Originalmente había sido la aspiración de los Habsburgos establecer únicamente los virreinatos de Nueva España (Méjico) y Nueva Castilla (Perú), valiéndose de la tradición de los Imperios azteca e inca, en la misma forma en que la Iglesia católica organizó sus jerarquías sobre las instituciones del Imperio romano. Pero la amenaza inglesa y holandesa ya había, desde finales del siglo XVII, creado la necesidad de establecer dos nuevos virreinatos en la América española: el de Nueva Granada y el de Buenos Aires. Por decirlo así, se trataba de una medida estratégica que pronto fue complementada con la conscripción y formación de un ejército colonial en los virreinatos, para el caso imninente de una guerra contra Inglaterra. Los españoles salvaron sus provincias de manos de los ingleses, pero no pudieron impedir que éstas se separasen. Los oficiales y soldados criollos que habían sido preparados para luchar contra los presuntos invasores sajones, pocos años después se enfrentaban contra los mismos compatriotas españoles que los habían adiestrado. Cartagena de Indias, que había resistido tan heroicamente el asedio del almirante Vernon, debería repetir su hazaña, aun más gloriosamente, contra los mismos españoles al mando de Morillo. La gesta de la Secesión hispanoamericana es una epopeya del mar del Sur. Las batallas de la separación grancolombiana se extiende en hechos de armas que pregonan batallas del litoral Pacífico: Ayacucho, Pichincha, Junín.
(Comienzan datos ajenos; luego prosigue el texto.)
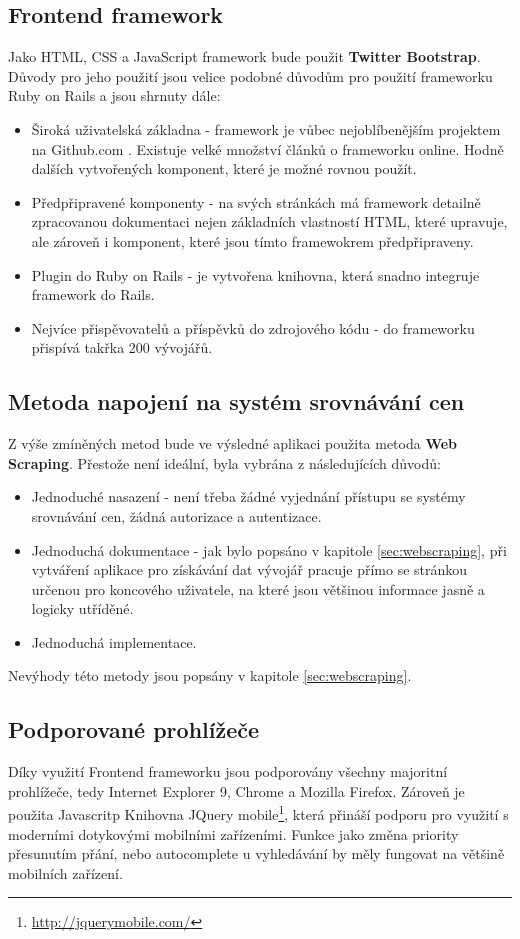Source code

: \subsection{Frontend framework}
Jako HTML, CSS a JavaScript framework bude použit \textbf{Twitter Bootstrap}. Důvody pro jeho použití jsou velice podobné důvodům pro použití frameworku Ruby on Rails a jsou shrnuty dále:
\begin{itemize}
\item Široká uživatelská základna - framework je vůbec nejoblíbenějším projektem na Github.com \cite{website:github-popular}. Existuje velké množství článků o frameworku online. Hodně dalších vytvořených komponent, které je možné rovnou použít.
\item Předpřipravené komponenty - na svých stránkách má framework detailně zpracovanou dokumentaci nejen základních vlastností HTML, které upravuje, ale zároveň i komponent, které jsou tímto framewokrem předpřipraveny.
\item Plugin do Ruby on Rails - je vytvořena knihovna, která snadno integruje framework do Rails\cite{website:github-bootstrap-saas}.
\item Nejvíce přispěvovatelů a příspěvků do zdrojového kódu - do frameworku přispívá takřka 200 vývojářů.
\end{itemize}

\subsection{Metoda napojení na systém srovnávání cen}
Z výše zmíněných metod bude ve výsledné aplikaci použita metoda \textbf{Web Scraping}. Přestože není ideální, byla vybrána z následujících důvodů:
\begin{itemize}
\item Jednoduché nasazení - není třeba žádné vyjednání přístupu se systémy srovnávání cen, žádná autorizace a autentizace.
\item Jednoduchá dokumentace - jak bylo popsáno v kapitole \ref{sec:webscraping}, při vytváření aplikace pro získávání dat vývojář pracuje přímo se stránkou určenou pro koncového uživatele, na které jsou většinou informace jasně a logicky utříděné.
\item Jednoduchá implementace.
\end{itemize}
Nevýhody této metody jsou popsány v kapitole \ref{sec:webscraping}.

\subsection{Podporované prohlížeče}
Díky využití Frontend frameworku jsou podporovány všechny majoritní prohlížeče, tedy Internet Explorer 9, Chrome a Mozilla Firefox. Zároveň je použita Javascritp Knihovna JQuery mobile\footnote{\url{http://jquerymobile.com/}}, která přináší podporu pro využití s moderními dotykovými mobilními zařízeními. Funkce jako změna priority přesunutím přání, nebo autocomplete u vyhledávání by měly fungovat na většině mobilních zařízení.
El Pacífico no es ya un mar de civilizaciones pretéritas. Sobre las costas que evangelizara Junípero Serra se desarrollaban en forma de grandes urbes modernas las antiguas misiones. San Diego, San José, Santa Bárbara, Los Angeles, San Francisco, comenzaban a cobrar nueva vida dentro de la Unión americana. El mar del Sur les era tan propio como a los chinos, nipones, ínsulindios o australianos. Ese mar es y ha sido americano desde Carlos I y Felipe II hasta nuestra época de buena vecindad y solidaridad americana. En el mare nostrum de las Américas. Ahora, como hace cuatro siglos, frente a las abigarradas y heterogéneas ciudades del Atlántico, siguen siendo San Francisco, Ciudad de México, Bogotá, Lima y Santiago ciudades del Pacífico que, como lo observa Germán Arciniegas, se diferencian de las otras capitales del continente por el silencio y la quietud de los que miran a la inmensidad del océano.

Alfonso López



(1) Lord Anson en 1742 curzó el Pacífico, después de haberse apoderado de un galeón con un mapa secreto de los mares del Sur.
(2) Luego nombres famosos por las celebres batallas de la Segunda Guerra Mundial
(3)Alcalá Zamora: Reflexiones sobre las Leyes de Indias.
(4) C. H. Haring: El comercio y la navegación entre España y las Indias en la época de los Habsburgos. Ed. 1939, pág. 166.